À procura de terreno arenoso


“Menores de 30 têm acesso gratuito aos museus”, lê-se nos jornais portugueses. A medida foi ontem votada no parlamento.

Alguém me explica qual é a lógica dos 30 anos?”, questiona uma colega brasileira.

“Será para estimular jovens famílias, tipo casais com filhos pequenos?”, responde outra colega. “Será porque se constatou que o desemprego é maior até aos 30 anos?”

Valerá a pena procurarmos a lógica? Terá havido lógica? Será que a medida se baseou em qualquer relatório de gestão? Será que se baseou em algum estudo de públicos? Os profissionais do sector foram consultados? Existem objectivos concretos que daqui a um ou dois anos poderão ser avaliados?
Os jornais referem que “os deputados decidiram recomendar ao governo que adote as medidas necessárias para fomentar o acesso de todos os cidadãos aos museus e monumentos nacionais, principalmente para as pessoas até aos 35 anos, instituindo a gratuitidade no acesso aos fins de semana, feriados e quartas-feiras, e alargando o recurso às novas tecnologias de informação”. O que, aliás, vai ao encontro do programa do governo, que já tivemos a oportunidade de analisar aqui, muito especialmente no que diz respeito aos conceitos de “acesso” e “democratização”.

Portanto, estamos mais uma vez a discutir a gratuitidade. Como se esta fosse a questão central. Como se o sector dos museus não tivesse graves problemas endógenos, de gestão, que a gratuitidade não resolve. Como se o sector dos museus não tivesse outros problemas, permanentes e fundamentais, na sua relação com a sociedade, que a gratuitidade não resolve. Podemos continuar a tentar adivinhar os fundamentos e critérios por trás desta medida. Mas não precisamos de adivinhar as razões porque a maioria dos Portugueses não visita museus; e que não passará a visitar só porque a entrada será gratuita.

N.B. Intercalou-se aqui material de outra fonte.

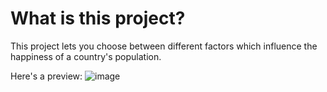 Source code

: # What is this project?
This project lets you choose between different factors which influence the happiness of a country's population.

Here's a preview:
![image](https://github.com/julienco03/webdev/assets/85078802/fe8213bd-bc49-4ed4-bfaf-f1e8ba0f7b36)
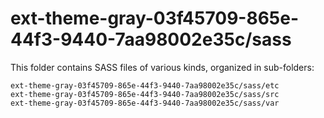 # ext-theme-gray-03f45709-865e-44f3-9440-7aa98002e35c/sass

This folder contains SASS files of various kinds, organized in sub-folders:

    ext-theme-gray-03f45709-865e-44f3-9440-7aa98002e35c/sass/etc
    ext-theme-gray-03f45709-865e-44f3-9440-7aa98002e35c/sass/src
    ext-theme-gray-03f45709-865e-44f3-9440-7aa98002e35c/sass/var
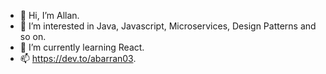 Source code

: - 👋 Hi, I’m Allan.
- 👀 I’m interested in Java, Javascript, Microservices, Design Patterns and so on.
- 🌱 I’m currently learning React.
- 📫 https://dev.to/abarran03.

<!---
abarran03/abarran03 is a ✨ special ✨ repository because its `README.md` (this file) appears on your GitHub profile.
You can click the Preview link to take a look at your changes.
--->
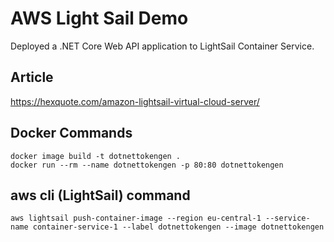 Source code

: # AWS Light Sail Demo

Deployed a .NET Core Web API application to LightSail Container Service.    

## Article
https://hexquote.com/amazon-lightsail-virtual-cloud-server/    

## Docker Commands

`docker image build -t dotnettokengen .`    
`docker run --rm --name dotnettokengen -p 80:80 dotnettokengen`    

## aws cli (LightSail) command

`aws lightsail push-container-image --region eu-central-1 --service-name container-service-1 --label dotnettokengen --image dotnettokengen`
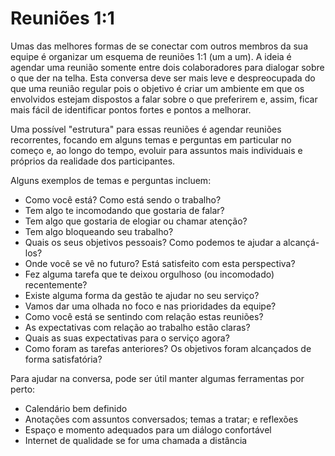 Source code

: # Reuniões 1:1

Umas das melhores formas de se conectar com outros membros da sua
equipe é organizar um esquema de reuniões 1:1 (um a um). A ideia é agendar
uma reunião somente entre dois colaboradores para dialogar sobre o que der 
na telha. Esta conversa deve ser mais leve e despreocupada do que uma 
reunião regular pois o objetivo é criar um ambiente em que os envolvidos 
estejam dispostos a falar sobre o que preferirem e, assim, ficar mais fácil 
de identificar pontos fortes e pontos a melhorar.

Uma possível "estrutura" para essas reuniões é agendar reuniões recorrentes,
focando em alguns temas e perguntas em particular no começo e, ao longo do
tempo, evoluir para assuntos mais individuais e próprios da realidade dos
participantes.

Alguns exemplos de temas e perguntas incluem:

- Como você está? Como está sendo o trabalho?
- Tem algo te incomodando que gostaria de falar?
- Tem algo que gostaria de elogiar ou chamar atenção?
- Tem algo bloqueando seu trabalho?
- Quais os seus objetivos pessoais? Como podemos te ajudar a alcançá-los?
- Onde você se vê no futuro? Está satisfeito com esta perspectiva?
- Fez alguma tarefa que te deixou orgulhoso (ou incomodado) recentemente?
- Existe alguma forma da gestão te ajudar no seu serviço?
- Vamos dar uma olhada no foco e nas prioridades da equipe?
- Como você está se sentindo com relação estas reuniões?
- As expectativas com relação ao trabalho estão claras?
- Quais as suas expectativas para o serviço agora?
- Como foram as tarefas anteriores? Os objetivos foram alcançados de forma satisfatória?

Para ajudar na conversa, pode ser útil manter algumas ferramentas por perto:

- Calendário bem definido
- Anotações com assuntos conversados; temas a tratar; e reflexões
- Espaço e momento adequados para um diálogo confortável
- Internet de qualidade se for uma chamada a distância

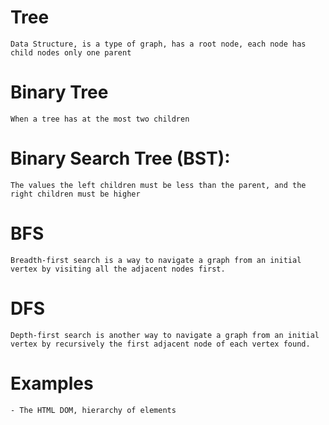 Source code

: # Tree
    Data Structure, is a type of graph, has a root node, each node has child nodes only one parent

# Binary Tree
    When a tree has at the most two children

# Binary Search Tree (BST):
    The values the left children must be less than the parent, and the right children must be higher

# BFS
    Breadth-first search is a way to navigate a graph from an initial vertex by visiting all the adjacent nodes first.

# DFS
    Depth-first search is another way to navigate a graph from an initial vertex by recursively the first adjacent node of each vertex found.

# Examples
    - The HTML DOM, hierarchy of elements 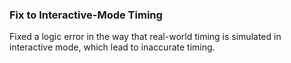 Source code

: ### Fix to Interactive-Mode Timing

Fixed a logic error in the way that real-world timing is simulated in interactive mode,
which lead to inaccurate timing.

Quem investe tempo e dinheiro – sim, há sempre investimento de dinheiro, mesmo quando a entrada é livre – em algo que, a priori, não se mostra relevante, não comunica de uma forma convidativa (pelo contrário, usa todos os meios para dizer “isto não é para ti, isto não foi feito a pensar em ti”), não leva em consideração os interesses e necessidades de quem pretende atrair e tem obrigação de servir? E, pensando melhor, diria mais... Quem investe tempo e dinheiro para ver coisas deprimentes? Para estar em espaços que cheiram a mofo, cujas exposições não foram tocadas há décadas?

Os responsáveis em Portugal sabem, com certeza, que os estudos, nos países onde existem, mostram que a gratuitidade permite a quem já gosta de visitar museus de visitar mais vezes (o que é excelente). Mas não diversifica o perfil dos visitantes. Não é suficiente para a “democratização”. Para isso é preciso mais trabalho, é preciso um outro tipo de trabalho, trata-se de um trabalho que exige mais de todos os envolvidos.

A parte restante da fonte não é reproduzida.